I disagree that there is a difference between “Bayesian” and “Frequentist;” or at least, that it has anything to do with what is mentioned in this article. The field of Probability has the unfortunate property of appearing to be a very simple, well defined topic. But it actually is complex enough to be indefinable. Those labels are used by people who want to argue in favor of one definition—of the indefinable—over another. The only difference I see is where they fail to completely address a problem.
Take the biased coin problem as an example. If either label applies to me, it is Frequentist, but my answer is that the one Eliezer_Yudkowsky says is the Bayesian’s. He gets the wrong Frequentist solution because he only allows the Frequentist to acknowledge one uncertainty—one random variable—in the problem. Whether the coin came up heads or tails. If a Frequentist says the question is unanswerable, (s)he is wrong because (s)he is using an incomplete solution. The bias b—of a coin already selected—is just as much a random variable as the side s that came up in a coin already flipped. If you claim the answer must be based on the actual value of b for the coins, it must also be based on the actual value of s for this flip. That means the probability is either 0 or 1, which is absurd. (Technically, this error is one of confusing an outcome and an event. An outcome is the specific result of a specific trial, and has no probability. An event is a set of possible outcomes, and is what a probability is assigned to. Eliezer_Yudkowsky’s Frequentist is treating the choice of a coin as an outcome, and the result of the flip as an event.)
We can answer the question without knowing anything more about b, than that it is not 1⁄2. For any 0<=b1<1/2, since we have no other information, b=b1 and b=1-b1 must be treated as equally likely. Regardless of what the distribution of b1 is, this makes the probability the coin landed on heads 1⁄2.
The classic Two Child Problem has a similar issue, but Eliezer_Yudkowsky did not ask the classic one. I find it best to explain this one in the manner Joseph Bertrand used for his famous Box Paradox. I have two children. What is the probability they share the same gender? That’s easy: 1⁄2. Now I secretly write one gender on a note card. I then show the card to you, and tell you one of my children has that gender. If it says “boy,” does the answer change to 1/3? What if it says “girl”? The answers can’t be different for the two words you might see; but whatever that answer is, it has to be the same as the answer to the original question (proof by Bayes Theorem). So if the answer does change, we have a paradox.
Yet if presented with the information all at once, “I have two, and one is a boy,” Frequentist and Bayesian alike will usually answer “1/3.” And they usually will say that anybody who answers 1⁄2 is addressing the “I have two, and one specific child, by age, is a boy” version Eliezer_Yudkowsky mentioned. But that is not how I get 1⁄2. There are three random variables, not two: the older child’s gender, the younger child’s gender, and which gender I will mention if I have the choice of two. Allowing all three to be split 50⁄50 between “boy” and “girl” makes the answer 1⁄2, and there is no paradox.

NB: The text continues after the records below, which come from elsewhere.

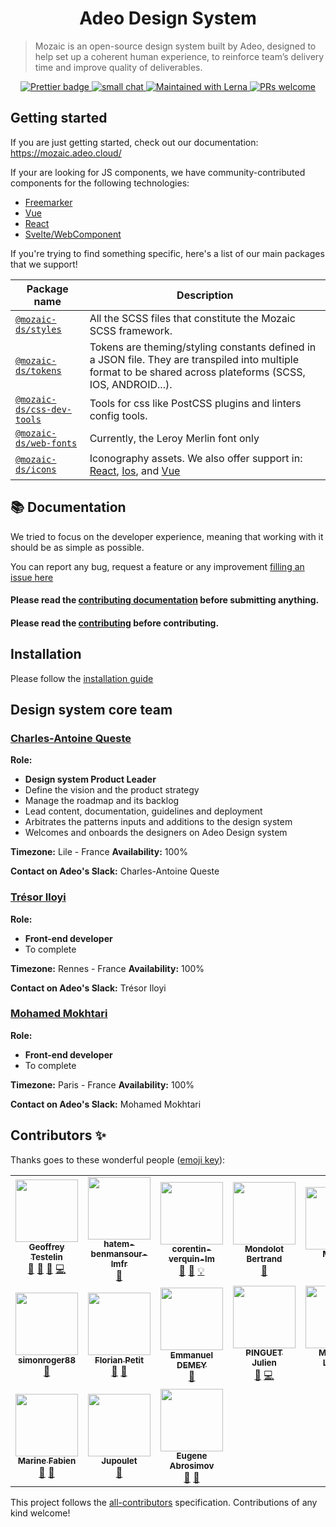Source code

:<h1 align="center">
  Adeo Design System
</h1>

> Mozaic is an open-source design system built by Adeo, designed to help set up a coherent human experience, to reinforce team’s delivery time and improve quality of deliverables.

<p align="center">
  <a href="https://github.com/carbon-design-system/carbon/blob/master/LICENSE">
    <img src="https://img.shields.io/badge/code_style-prettier-ff69b4.svg?style=flat-square)" alt="Prettier badge" />
  </a>
  <a href="https://mozaic.adeo.cloud/">
    <img src="https://img.shields.io/badge/smallchat-talk%20with%20us-green?style=flat-square)" alt="small chat" />
  </a>
  <a href="https://lerna.js.org/">
    <img src="https://img.shields.io/badge/maintained%20with-lerna-cc00ff.svg" alt="Maintained with Lerna" />
  </a>
  <a href="https://mozaic.adeo.cloud/Contributing/Developers/InstallForDev/">
    <img src="https://img.shields.io/badge/PRs-welcome-brightgreen.svg" alt="PRs welcome" />
  </a>
</p>

## Getting started
If you are just getting started, check out our documentation: https://mozaic.adeo.cloud/

If your are looking for JS components, we have community-contributed components for the following technologies: 
- [Freemarker](https://github.com/adeo/mozaic-freemarker)
- [Vue](https://github.com/adeo/mozaic-vue)
- [React](https://github.com/adeo/mozaic-react)
- [Svelte/WebComponent](https://github.com/adeo/mozaic-web-components)

If you're trying to find something specific, here's a list of our main packages that we support!

| Package name                                  | Description                                                                                                                                                                             |
| --------------------------------------------- | --------------------------------------------------------------------------------------------------------------------------------------------------------------------------------------- |
| [`@mozaic-ds/styles`](./packages/styles)                 | All the SCSS files that constitute the Mozaic SCSS framework.                                                                                                                                                 |
| [`@mozaic-ds/tokens`](./packages/tokens)                 | Tokens are theming/styling constants defined in a JSON file. They are transpiled into multiple format to be shared across plateforms (SCSS, IOS, ANDROID...).                                                     |
| [`@mozaic-ds/css-dev-tools`](./packages/css-dev-tools)     | Tools for css like PostCSS plugins and linters config tools.                                                                                                                   |
| [`@mozaic-ds/web-fonts`](./packages/web-fonts)         | Currently, the Leroy Merlin font only                                                                                                                                                    |
| [`@mozaic-ds/icons`](./packages/icons)           | Iconography assets. We also offer support in: [React](./packages/icons/react), [Ios](./packages/icons/pdf), and [Vue](./packages/icons/vue) |


## :books: Documentation
We tried to focus on the developer experience, meaning that working with it should be as simple as possible.

You can report any bug, request a feature or any improvement [filling an issue here](https://github.com/adeo/mozaic-design-system/issues)

#### Please read the [contributing documentation](https://mozaic.adeo.cloud/Contributing/) before submitting anything.

#### Please read the [contributing](https://github.com/adeo/mozaic-design-system/blob/master/CONTRIBUTING.md) before contributing.

## Installation

Please follow the [installation guide](https://mozaic.adeo.cloud/Contributing/Developers/InstallForDev/)

## Design system core team

### [Charles-Antoine Queste](https://www.linkedin.com/in/charlesantoinequeste)

**Role:**
- **Design system Product Leader**
- Define the vision and the product strategy
- Manage the roadmap and its backlog
- Lead content, documentation, guidelines and deployment
- Arbitrates the patterns inputs and additions to the design system
- Welcomes and onboards the designers on Adeo Design system

**Timezone:** Lile - France **Availability:** 100%

**Contact on Adeo's Slack:** Charles-Antoine Queste

### [Trésor Iloyi](https://www.linkedin.com/in/tresor-iloyi)

**Role:**
- **Front-end developer**
- To complete

**Timezone:** Rennes - France **Availability:** 100%

**Contact on Adeo's Slack:** Trésor Iloyi

### [Mohamed Mokhtari](https://www.linkedin.com/in/mohamedmokhtari)

**Role:**
- **Front-end developer**
- To complete

**Timezone:** Paris - France **Availability:** 100%

**Contact on Adeo's Slack:** Mohamed Mokhtari

## Contributors ✨

Thanks goes to these wonderful people ([emoji key](https://allcontributors.org/docs/en/emoji-key)):
<!-- ALL-CONTRIBUTORS-LIST:START - Do not remove or modify this section -->
<!-- prettier-ignore-start -->
<!-- markdownlint-disable -->
<table>
  <tr>
    <td align="center"><a href="http://www.geoffreytestelin.com/"><img src="https://avatars1.githubusercontent.com/u/10194542?v=4?s=100" width="100px;" alt=""/><br /><sub><b>Geoffrey Testelin</b></sub></a><br /><a href="https://github.com/adeo/mozaic-design-system/issues?q=author%3AC0ZEN" title="Bug reports">🐛</a> <a href="#ideas-C0ZEN" title="Ideas, Planning, & Feedback">🤔</a> <a href="#tool-C0ZEN" title="Tools">🔧</a> <a href="https://github.com/adeo/mozaic-design-system/commits?author=C0ZEN" title="Code">💻</a></td>
    <td align="center"><a href="https://github.com/hatem-benmansour-lmfr"><img src="https://avatars1.githubusercontent.com/u/52403372?v=4?s=100" width="100px;" alt=""/><br /><sub><b>hatem-benmansour-lmfr</b></sub></a><br /><a href="https://github.com/adeo/mozaic-design-system/issues?q=author%3Ahatem-benmansour-lmfr" title="Bug reports">🐛</a></td>
    <td align="center"><a href="https://github.com/corentin-verquin-lm"><img src="https://avatars3.githubusercontent.com/u/57133075?v=4?s=100" width="100px;" alt=""/><br /><sub><b>corentin-verquin-lm</b></sub></a><br /><a href="https://github.com/adeo/mozaic-design-system/commits?author=corentin-verquin-lm" title="Documentation">📖</a> <a href="https://github.com/adeo/mozaic-design-system/pulls?q=is%3Apr+reviewed-by%3Acorentin-verquin-lm" title="Reviewed Pull Requests">👀</a> <a href="#example-corentin-verquin-lm" title="Examples">💡</a></td>
    <td align="center"><a href="https://github.com/bmondolot"><img src="https://avatars1.githubusercontent.com/u/11473460?v=4?s=100" width="100px;" alt=""/><br /><sub><b>Mondolot Bertrand</b></sub></a><br /><a href="https://github.com/adeo/mozaic-design-system/issues?q=author%3Abmondolot" title="Bug reports">🐛</a></td>
    <td align="center"><a href="https://github.com/marineFabien"><img src="https://avatars1.githubusercontent.com/u/49992054?v=4?s=100" width="100px;" alt=""/><br /><sub><b>Marine</b></sub></a><br /><a href="https://github.com/adeo/mozaic-design-system/issues?q=author%3AmarineFabien" title="Bug reports">🐛</a></td>
    <td align="center"><a href="https://github.com/jeanBptst"><img src="https://avatars2.githubusercontent.com/u/25452975?v=4?s=100" width="100px;" alt=""/><br /><sub><b>Jean-Baptiste Lecomte</b></sub></a><br /><a href="#ideas-jeanBptst" title="Ideas, Planning, & Feedback">🤔</a></td>
    <td align="center"><a href="https://github.com/ThomasRumasLM"><img src="https://avatars2.githubusercontent.com/u/52402267?v=4?s=100" width="100px;" alt=""/><br /><sub><b>ThomasRumasLM</b></sub></a><br /><a href="https://github.com/adeo/mozaic-design-system/issues?q=author%3AThomasRumasLM" title="Bug reports">🐛</a> <a href="https://github.com/adeo/mozaic-design-system/commits?author=ThomasRumasLM" title="Code">💻</a> <a href="https://github.com/adeo/mozaic-design-system/commits?author=ThomasRumasLM" title="Documentation">📖</a></td>
  </tr>
  <tr>
    <td align="center"><a href="https://github.com/simonroger88"><img src="https://avatars0.githubusercontent.com/u/67376885?v=4?s=100" width="100px;" alt=""/><br /><sub><b>simonroger88</b></sub></a><br /><a href="#ideas-simonroger88" title="Ideas, Planning, & Feedback">🤔</a></td>
    <td align="center"><a href="https://github.com/MrCloud"><img src="https://avatars0.githubusercontent.com/u/486140?v=4?s=100" width="100px;" alt=""/><br /><sub><b>Florian Petit</b></sub></a><br /><a href="https://github.com/adeo/mozaic-design-system/issues?q=author%3AMrCloud" title="Bug reports">🐛</a> <a href="#ideas-MrCloud" title="Ideas, Planning, & Feedback">🤔</a></td>
    <td align="center"><a href="http://gillespie59.github.io/"><img src="https://avatars.githubusercontent.com/u/555768?v=4?s=100" width="100px;" alt=""/><br /><sub><b>Emmanuel DEMEY</b></sub></a><br /><a href="https://github.com/adeo/mozaic-design-system/commits?author=EmmanuelDemey" title="Documentation">📖</a></td>
    <td align="center"><a href="https://github.com/pinguet62"><img src="https://avatars.githubusercontent.com/u/2929786?v=4?s=100" width="100px;" alt=""/><br /><sub><b>PINGUET Julien</b></sub></a><br /><a href="https://github.com/adeo/mozaic-design-system/issues?q=author%3Apinguet62" title="Bug reports">🐛</a> <a href="https://github.com/adeo/mozaic-design-system/commits?author=pinguet62" title="Code">💻</a></td>
    <td align="center"><a href="https://github.com/MatthieuLepers"><img src="https://avatars.githubusercontent.com/u/14954276?v=4?s=100" width="100px;" alt=""/><br /><sub><b>Matthieu Lepers</b></sub></a><br /><a href="https://github.com/adeo/mozaic-design-system/commits?author=MatthieuLepers" title="Code">💻</a></td>
    <td align="center"><a href="https://github.com/alex-deneuvillers-lm"><img src="https://avatars.githubusercontent.com/u/68054927?v=4?s=100" width="100px;" alt=""/><br /><sub><b>Alex Deneuvillers</b></sub></a><br /><a href="https://github.com/adeo/mozaic-design-system/issues?q=author%3Aalex-deneuvillers-lm" title="Bug reports">🐛</a> <a href="https://github.com/adeo/mozaic-design-system/pulls?q=is%3Apr+reviewed-by%3Aalex-deneuvillers-lm" title="Reviewed Pull Requests">👀</a></td>
    <td align="center"><a href="https://github.com/humbkr"><img src="https://avatars.githubusercontent.com/u/845297?v=4?s=100" width="100px;" alt=""/><br /><sub><b>humbkr</b></sub></a><br /><a href="https://github.com/adeo/mozaic-design-system/issues?q=author%3Ahumbkr" title="Bug reports">🐛</a> <a href="https://github.com/adeo/mozaic-design-system/pulls?q=is%3Apr+reviewed-by%3Ahumbkr" title="Reviewed Pull Requests">👀</a></td>
  </tr>
  <tr>
    <td align="center"><a href="https://github.com/Marine-Fabien"><img src="https://avatars.githubusercontent.com/u/77010633?v=4?s=100" width="100px;" alt=""/><br /><sub><b>Marine Fabien</b></sub></a><br /><a href="https://github.com/adeo/mozaic-design-system/issues?q=author%3AMarine-Fabien" title="Bug reports">🐛</a> <a href="https://github.com/adeo/mozaic-design-system/pulls?q=is%3Apr+reviewed-by%3AMarine-Fabien" title="Reviewed Pull Requests">👀</a></td>
    <td align="center"><a href="https://github.com/Jupoulet"><img src="https://avatars.githubusercontent.com/u/53181261?v=4?s=100" width="100px;" alt=""/><br /><sub><b>Jupoulet</b></sub></a><br /><a href="https://github.com/adeo/mozaic-design-system/commits?author=Jupoulet" title="Documentation">📖</a></td>
    <td align="center"><a href="http://sadcitizen.me"><img src="https://avatars.githubusercontent.com/u/5613376?v=4?s=100" width="100px;" alt=""/><br /><sub><b>Eugene Abrosimov</b></sub></a><br /><a href="https://github.com/adeo/mozaic-design-system/issues?q=author%3Asadcitizen" title="Bug reports">🐛</a> <a href="https://github.com/adeo/mozaic-design-system/pulls?q=is%3Apr+reviewed-by%3Asadcitizen" title="Reviewed Pull Requests">👀</a></td>
  </tr>
</table>

<!-- markdownlint-restore -->
<!-- prettier-ignore-end -->

<!-- ALL-CONTRIBUTORS-LIST:END -->

This project follows the [all-contributors](https://github.com/all-contributors/all-contributors) specification. Contributions of any kind welcome!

Ironically, my reasoning is what the same mathematicians will use for either the Monty Hall Problem, or the identical Three Prisoners Problem. Two cases that were originally equally likely remain possible. But they are no longer equally possible, because the provider of information had a choice of two in one case, but no choice in the other. Bayesians may claim the difference is a property of the information, and Frequentists (if they use a complete solution) will say there is an additional, implicit random variable. Both work out the same, just by different methods. It is ironic, because while Bertrand’s Box Paradox is often compared to these two problems because it is mathematically equivalent to them. The Two Child Problem is closer to being logically equivalent because of the way the information is provided, yet never gets compared. In fact, it is identical if you add a fourth box.
We can answer the question without knowing anything more about b, than that it is not 1⁄2. For any 0<=b1<1/2, since we have no other information, b=b1 and b=1-b1 must be treated as equally likely. Regardless of what the distribution of b1 is, this makes the probability the coin landed on heads 1⁄2.
is pretty clearly wrong. (In fact, it looks a lot like you’re establishing a prior distribution, and that’s uniquely a Bayesian feature.) The probability of an event (the result of the flip is surely an event, though I can’t tell if you’re claiming to the contrary or not) to a frequentist is the limit of the proportion of times the event occurred in independent trials as the number of trials tends to infinity. The probability the coin landed on heads is the one thing in the problem statement that can’t be 1⁄2, because we know that the coin is biased. Your calculation above seems mostly ad hoc, as is your introduction of additional random variables elsewhere.
Say a bag contains 100 unique coins that have been carefully tuned to be unfair when flipped. Each is stamped with an integer in the range 0 to 100 (50 is missing) representing its probability, in percent, of landing on heads. A single coin is withdrawn without revealing its number, and flipped. What is the probability that the result will be heads?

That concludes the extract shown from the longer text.